Mais si l’on y prend garde, ces données, qui attestent ainsi l’usage de ce type lexical,
forment une vaste aire homogène, que renforcent les attestations littéraires tirées
des dictionnaires généraux (M. Tinayre [née à Tulle], GLLF ; J. Renard [Nièvre], Rob 1985 ;
A. Theuriet [Meurthe-et-Moselle], TLF), de la base Frantext (Balzac, Goncourt, Erckmann-Chatrian, Ramuz, Genevoix, Bernanos, Bourget, Pesquidoux,
Van der Meersch, Cendrars, Clavel), de la documentation DRF (dont sont tirés la plupart
des exemples cités ci-dessus), sans oublier les données dialectales (FEW et atlasd). Dans quasiment toute la moitié ouest de la France, on ne voit pas que le mot appelle
de remarques sur sa prononciation ou son genre grammatical : c’est pour la bonne raison
qu’il n’y est pas d’usage courante et, dès lors, les relevés des lexicographes régionaux concernant cheneau attestent moins des régionalismes qu’un subrégionalisme.
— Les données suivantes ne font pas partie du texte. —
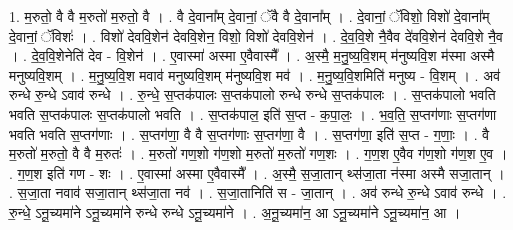 \documentclass[17pt]{extarticle}
\begin{document}
1. म॒रुतो॒ वै वै म॒रुतो॑ म॒रुतो॒ वै । . वै दे॒वाना᳚म् दे॒वानां॒ ॅवै वै दे॒वाना᳚म् । . दे॒वानां॒ ॅविशो॒ विशो॑ दे॒वाना᳚म् दे॒वानां॒ ॅविशः॑ । . विशो॑ देववि॒शेन॑ देववि॒शेन॒ विशो॒ विशो॑ देववि॒शेन॑ । . दे॒व॒वि॒शे नै॒वैव दे॑ववि॒शेन॑ देववि॒शे नै॒व । . दे॒व॒वि॒शेनेति॑ देव - वि॒शेन॑ । . ए॒वास्मा॑ अस्मा ए॒वैवास्मै᳚ । . अ॒स्मै॒ म॒नु॒ष्य॒वि॒शम् म॑नुष्यवि॒श म॑स्मा अस्मै मनुष्यवि॒शम् । . म॒नु॒ष्य॒वि॒श मवाव॑ मनुष्यवि॒शम् म॑नुष्यवि॒श मव॑ । . म॒नु॒ष्य॒वि॒शमिति॑ मनुष्य - वि॒शम् । . अव॑ रुन्धे रु॒न्धे ऽवाव॑ रुन्धे । . रु॒न्धे॒ स॒प्तक॑पालः स॒प्तक॑पालो रुन्धे रुन्धे स॒प्तक॑पालः । . स॒प्तक॑पालो भवति भवति स॒प्तक॑पालः स॒प्तक॑पालो भवति । . स॒प्तक॑पाल॒ इति॑ स॒प्त - क॒पा॒लः॒ । . भ॒व॒ति॒ स॒प्तग॑णाः स॒प्तग॑णा भवति भवति स॒प्तग॑णाः । . स॒प्तग॑णा॒ वै वै स॒प्तग॑णाः स॒प्तग॑णा॒ वै । . स॒प्तग॑णा॒ इति॑ स॒प्त - ग॒णाः॒ । . वै म॒रुतो॑ म॒रुतो॒ वै वै म॒रुतः॑ । . म॒रुतो॑ गण॒शो ग॑ण॒शो म॒रुतो॑ म॒रुतो॑ गण॒शः । . ग॒ण॒श ए॒वैव ग॑ण॒शो ग॑ण॒श ए॒व । . ग॒ण॒श इति॑ गण - शः । . ए॒वास्मा॑ अस्मा ए॒वैवास्मै᳚ । . अ॒स्मै॒ स॒जा॒तान् थ्स॑जा॒ता न॑स्मा अस्मै सजा॒तान् । . स॒जा॒ता नवाव॑ सजा॒तान् थ्स॑जा॒ता नव॑ । . स॒जा॒तानिति॑ स - जा॒तान् । . अव॑ रुन्धे रु॒न्धे ऽवाव॑ रुन्धे । . रु॒न्धे॒ ऽनू॒च्यमा॑ने ऽनू॒च्यमा॑ने रुन्धे रुन्धे ऽनू॒च्यमा॑ने । . अ॒नू॒च्यमा॑न॒ आ ऽनू॒च्यमा॑ने ऽनू॒च्यमा॑न॒ आ । \newline
\end{document}
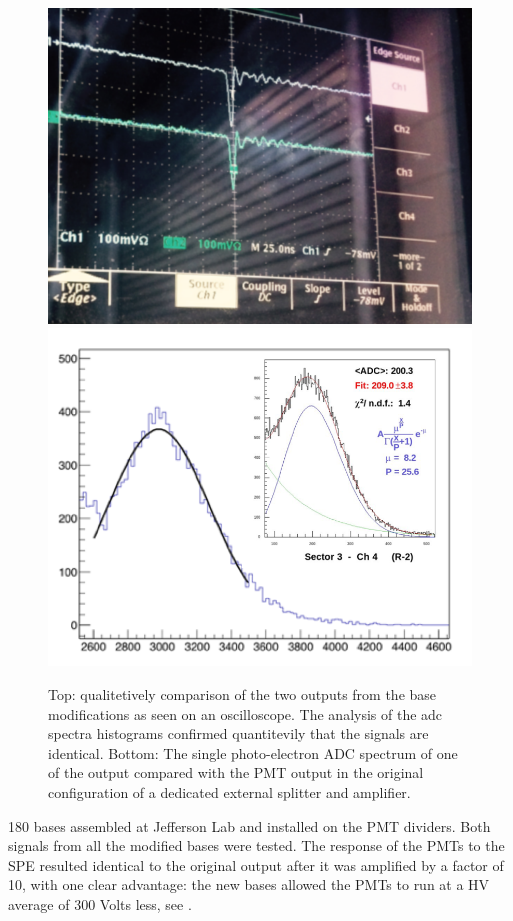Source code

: \begin{figure}
	\centering
	\includegraphics[width=0.87\columnwidth,keepaspectratio]{img/doubleSignal.png}
	\includegraphics[width=0.97\columnwidth,keepaspectratio]{img/fadcOutput.png}
	\caption{Top: qualitetively comparison of the two outputs from the base modifications as seen on an oscilloscope.
				The analysis of the adc spectra histograms confirmed quantitevily that the signals are identical. Bottom:
				The single photo-electron ADC spectrum of one of the output compared with the PMT output in the original
            configuration of a dedicated external splitter and amplifier.
    }
	\label{fig:dividerTests}
\end{figure}

180 bases assembled at Jefferson Lab and installed on the PMT dividers. Both signals from all the modified bases were tested.
The response of the PMTs to the SPE resulted identical to the original output after it was amplified by a factor of 10, with one
clear advantage: the new bases allowed the PMTs to run at a HV average of 300 Volts less, see .



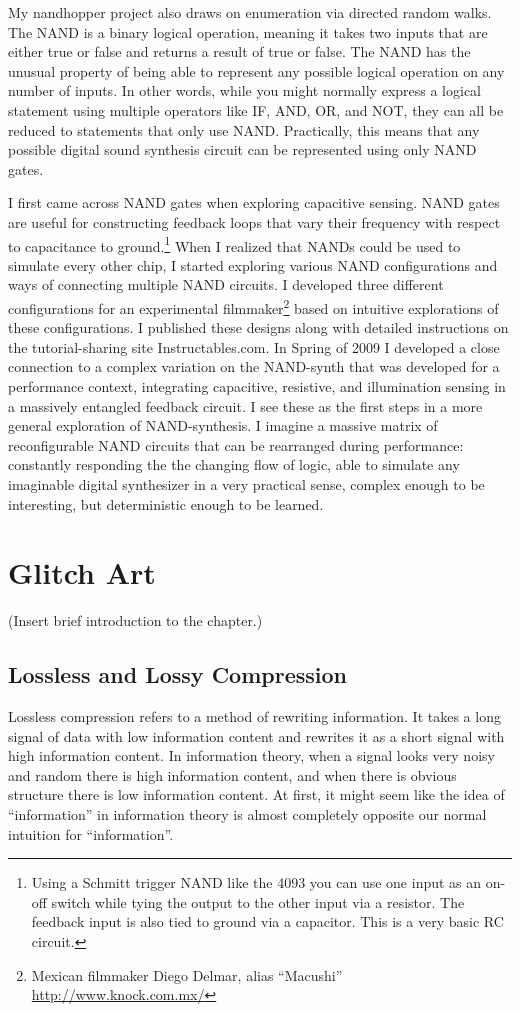 \documentclass{thesis}
\begin{document}
	My nandhopper project\cite{kyle_mcdonald_nandhopper_2008} also draws on enumeration via directed random walks. The NAND is a binary logical operation, meaning it takes two inputs that are either true or false and returns a result of true or false. The NAND has the unusual property of being able to represent any possible logical operation on any number of inputs. In other words, while you might normally express a logical statement using multiple operators like IF, AND, OR, and NOT, they can all be reduced to statements that only use NAND. Practically, this means that any possible digital sound synthesis circuit can be represented using only NAND gates.
	
	I first came across NAND gates when exploring capacitive sensing. NAND gates are useful for constructing feedback loops that vary their frequency with respect to capacitance to ground.\footnote{Using a Schmitt trigger NAND like the 4093 you can use one input as an on-off switch while tying the output to the other input via a resistor. The feedback input is also tied to ground via a capacitor. This is a very basic RC circuit.} When I realized that NANDs could be used to simulate every other chip, I started exploring various NAND configurations and ways of connecting multiple NAND circuits. I developed three different configurations for an experimental filmmaker\footnote{Mexican filmmaker Diego Delmar, alias ``Macushi'' \url{http://www.knock.com.mx/}} based on intuitive explorations of these configurations. I published these designs along with detailed instructions on the tutorial-sharing site Instructables.com. In Spring of 2009 I developed a close connection to a complex variation on the NAND-synth that was developed for a performance context, integrating capacitive, resistive, and illumination sensing in a massively entangled feedback circuit. I see these as the first steps in a more general exploration of NAND-synthesis. I imagine a massive matrix of reconfigurable NAND circuits that can be rearranged during performance: constantly responding the the changing flow of logic, able to simulate any imaginable digital synthesizer in a very practical sense, complex enough to be interesting, but deterministic enough to be learned.
	
\chapter{Glitch Art}
(Insert brief introduction to the chapter.)

\section{Lossless and Lossy Compression}
	Lossless compression refers to a method of rewriting information. It takes a long signal of data with low information content and rewrites it as a short signal with high information content. In information theory, when a signal looks very noisy and random there is high information content, and when there is obvious structure there is low information content. At first, it might seem like the idea of ``information'' in information theory is almost completely opposite our normal intuition for ``information''.
	
\end{document}
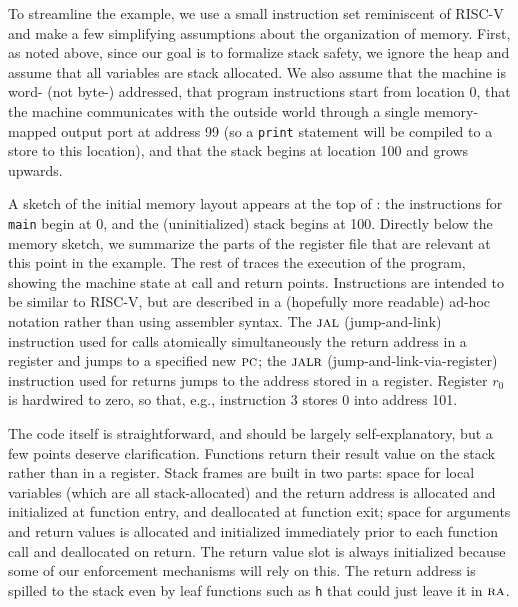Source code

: \documentclass[acmsmall,review,anonymous]{acmart}\settopmatter{printfolios=true,printccs=false,printacmref=false}
\begin{document}
To streamline the example, we use a small instruction set reminiscent of
RISC-V and make a few simplifying assumptions about the organization of
memory.
%
First, as noted above, since our goal is to formalize stack safety, we
ignore the heap
and assume that all variables are stack allocated.
%
We also assume that the machine is word- (not byte-) addressed, that program
instructions start from location 0, that the machine communicates with the
outside world through a single memory-mapped output port at address 99 (so
a {\tt print} statement will be compiled to a store to this
location), and that the stack begins at location 100 and grows upwards.

A sketch of the initial memory layout appears at the top of
: the instructions for {\tt main} begin at 0,
and the (uninitialized)
stack begins at 100. Directly below the memory sketch, we summarize the parts
of the register file that are relevant at this point in the example.
%
The rest of  traces the execution of the
program, showing the machine state at call and return points.
Instructions are intended to
be similar to RISC-V, but are described in a (hopefully more readable)
ad-hoc notation
rather than using assembler syntax. The $\textsc{jal}$ (jump-and-link)
instruction used for calls atomically simultaneously the return address in a
register
and jumps to a specified new $\textsc{pc}$; the $\textsc{jalr}$ (jump-and-link-via-register)
instruction used for returns jumps to the address stored in a register.
Register $r_0$ is hardwired to zero, so that, e.g., instruction 3 stores $0$
into address 101.

The code itself is straightforward, and should be largely self-explanatory, but
a few points deserve clarification. Functions return their result value on the
stack rather than in a register.  Stack frames are built in two parts:
space for local variables (which are all stack-allocated) and the return address is allocated and initialized at function entry, and deallocated at function exit; space for arguments and return values is allocated and initialized immediately prior to each function call and deallocated on return. The return value slot is always initialized
because some of our enforcement mechanisms will rely on this.
The return address is spilled to the stack even by leaf functions such as
{\tt h} that could just leave it in $\textsc{ra}$. 
\end{document}
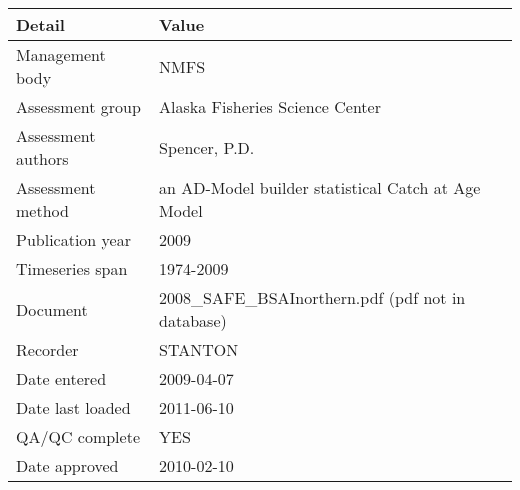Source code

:\begin{table}[htb]
\centering
\begin{tabular}{lp{7cm}}
\toprule
Detail & Value \\
\midrule
Management body    & NMFS                                               \\
Assessment group   & Alaska Fisheries Science Center                    \\
Assessment authors & Spencer, P.D.                                      \\
Assessment method  & an AD-Model builder statistical Catch at Age Model \\
Publication year   & 2009                                               \\
Timeseries span    & 1974-2009                                          \\
Document           & 2008\_SAFE\_BSAInorthern.pdf (pdf not in database) \\
Recorder           & STANTON                                            \\
Date entered       & 2009-04-07                                         \\
Date last loaded   & 2011-06-10                                         \\
QA/QC complete     & YES                                                \\
Date approved      & 2010-02-10                                         \\
\bottomrule
\end{tabular}
\label{tab:assessdet}
\end{table}
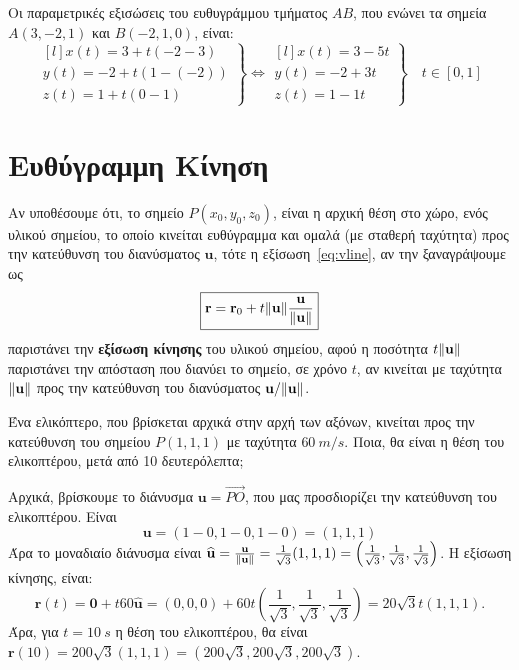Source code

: \begin{example}
  Οι παραμετρικές εξισώσεις του ευθυγράμμου τμήματος $ AB $, που ενώνει τα σημεία 
  $ A(3,-2,1) $ και $ B(-2,1,0) $, είναι:
   \[
    \left.
      \begin{matrix*}[l]
        x(t) = 3+t(-2-3) \\
        y(t) = -2+t(1-(-2)) \\
        z(t) = 1+t(0-1)
      \end{matrix*} 
    \right\} \Leftrightarrow 
    \left.
      \begin{matrix*}[l]
        x(t) = 3-5t \\
        y(t) = -2+3t \\
        z(t) = 1-1t
      \end{matrix*} 
    \right\} \quad t \in [0,1]
   \] 
\end{example}


\section*{Ευθύγραμμη Κίνηση}

Αν υποθέσουμε ότι, το σημείο $ P(x_{0}, y_{0}, z_{0}) $, είναι η αρχική θέση στο 
χώρο, ενός υλικού σημείου, το οποίο κινείται ευθύγραμμα και ομαλά (με σταθερή ταχύτητα) 
προς την κατεύθυνση του διανύσματος $ \mathbf{u} $, τότε η εξίσωση~\eqref{eq:vline}, 
αν την ξαναγράψουμε ως
\[
  \boxed{\mathbf{r} = \mathbf{r}_{0} + t \norm{\mathbf{u}}
  \frac{\mathbf{u}}{\norm{\mathbf{u}}}}
\]
παριστάνει την \textbf{εξίσωση κίνησης} του υλικού σημείου, αφού η ποσότητα 
$ t \norm{\mathbf{u}} $ παριστάνει την απόσταση που διανύει το σημείο, σε χρόνο $t$, 
αν κινείται με ταχύτητα $ \norm{\mathbf{u}} $ προς την κατεύθυνση του διανύσματος 
$ \mathbf{u}/ \norm{\mathbf{u}} $.

\begin{example}
  Ένα ελικόπτερο, που βρίσκεται αρχικά στην αρχή των αξόνων, κινείται προς την
  κατεύθυνση του σημείου $P(1,1,1) $ με ταχύτητα $ \SI{60}{m/s} $. Ποια, θα είναι 
  η θέση του ελικοπτέρου, μετά από 10 δευτερόλεπτα;
\end{example}
\begin{solution}
  Αρχικά, βρίσκουμε το διάνυσμα $ \mathbf{u} = \vec{PO} $, που μας προσδιορίζει την
  κατεύθυνση του ελικοπτέρου. Είναι
  \[ \mathbf{u} = (1-0,1-0,1-0) = (1,1,1) \]
  Άρα το μοναδιαίο διάνυσμα είναι $ \mathbf{\widehat{u}} =
  \frac{\mathbf{u}}{\norm{\mathbf{u}}} = \frac{1}{\sqrt{3}} (1,1,1) =
  \left(\frac{1}{\sqrt{3}} , \frac{1}{\sqrt{3}} , \frac{1}{\sqrt{3}}\right) $. Η εξίσωση
  κίνησης, είναι:
  \[
    \mathbf{r}(t) = \mathbf{0} + t 60 \mathbf{\widehat{u}} = (0,0,0) + 60t 
    \left(\frac{1}{\sqrt{3}} , \frac{1}{\sqrt{3}} , \frac{1}{\sqrt{3}}\right) = 
    20 \sqrt{3} t (1,1,1).
  \] 
  Άρα, για $ t= \SI{10}{s} $ η θέση του ελικοπτέρου, θα είναι $ \mathbf{r}(10) = 200
  \sqrt{3} (1,1,1) = (200 \sqrt{3} , 200 \sqrt{3} , 200 \sqrt{3}) $. 
\end{solution}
On est ainsi fondé à penser
que chéneau et ses variantes constituent un ensemble qui, malgré son importance et la caution
des dictionnaires de référence, est bien loin de représenter un usage général et doit
être assorti d’une marque diatopiquef, qui est, pour partie sa marque d’origineg : il s’étend, autant qu’on puisse l’entrevoir en l’absence d’une enquête d’ensemble,
sur une vaste aire est, avec prolongements en Belgique (PohlBelg 1950 ; cf. ALW 4,
51) et en Suisse romande (Lengert 1994 ; DSR 1997). Cet ensemble est socialement stratifié :
chéneau, parfaitement légitime (et légitimé par la lexicographie de référence), mais néanmoins
diatopisme réel, est le plus usuel (avec la variante comtoise [ʃɛː], v. n. b) ; cheneau, vieille prononciation française (cf. LeDuchat 1750 « Les Messins écrivent ce mot cheneau », cité par FréchetAnnonay) qui passe pour standard (BonnaudAuv) est plus populaire ;
cheneau f., forme française et genre probablement dialectal (c’est l’inverse dans certains
parlers de l’ALLy), qui se corrige et est pop. ; enfin la chanau, emprunt (dep. Mège 1861) au substrat dialectal et aujourd’hui (BonnaudAuv 1976) probablement
en voie d’extinction.
Quant à la loc. phrast. illustrée ici par l’ex. 19, elle semble un archaïsme encore
en usage dans diverses régions (v. ici n. f ; DuraffVaux 1941 s.v. abonder ; et les équivalents patois dans GPSR et BecquevortArconsat 1981), attesté dep. 1609
(« Qui pis est, il pleuvoit d’une telle maniere Que les reins par despit me servoient
de goutiere » Mathurin Régnier, Œuvres complètes, Paris, Didier, 1958, 150), 1610 (« ce berger auquel en temps de pluye la raye du cul seruoit de goutiere » Béroalde de Verville, Le Moyen de parvenir, fac-similé, par H. Moreau et A. Tournon, Marseille, 1984, 33), 1612 (« le plus souuent aux femmes de Paris la raye du cul leur sert de goustiere » Bruscambille, Les Fantaisies, Lyon, 1618, 286)h et dans Oudin 1640 (non trouvé dans FEW).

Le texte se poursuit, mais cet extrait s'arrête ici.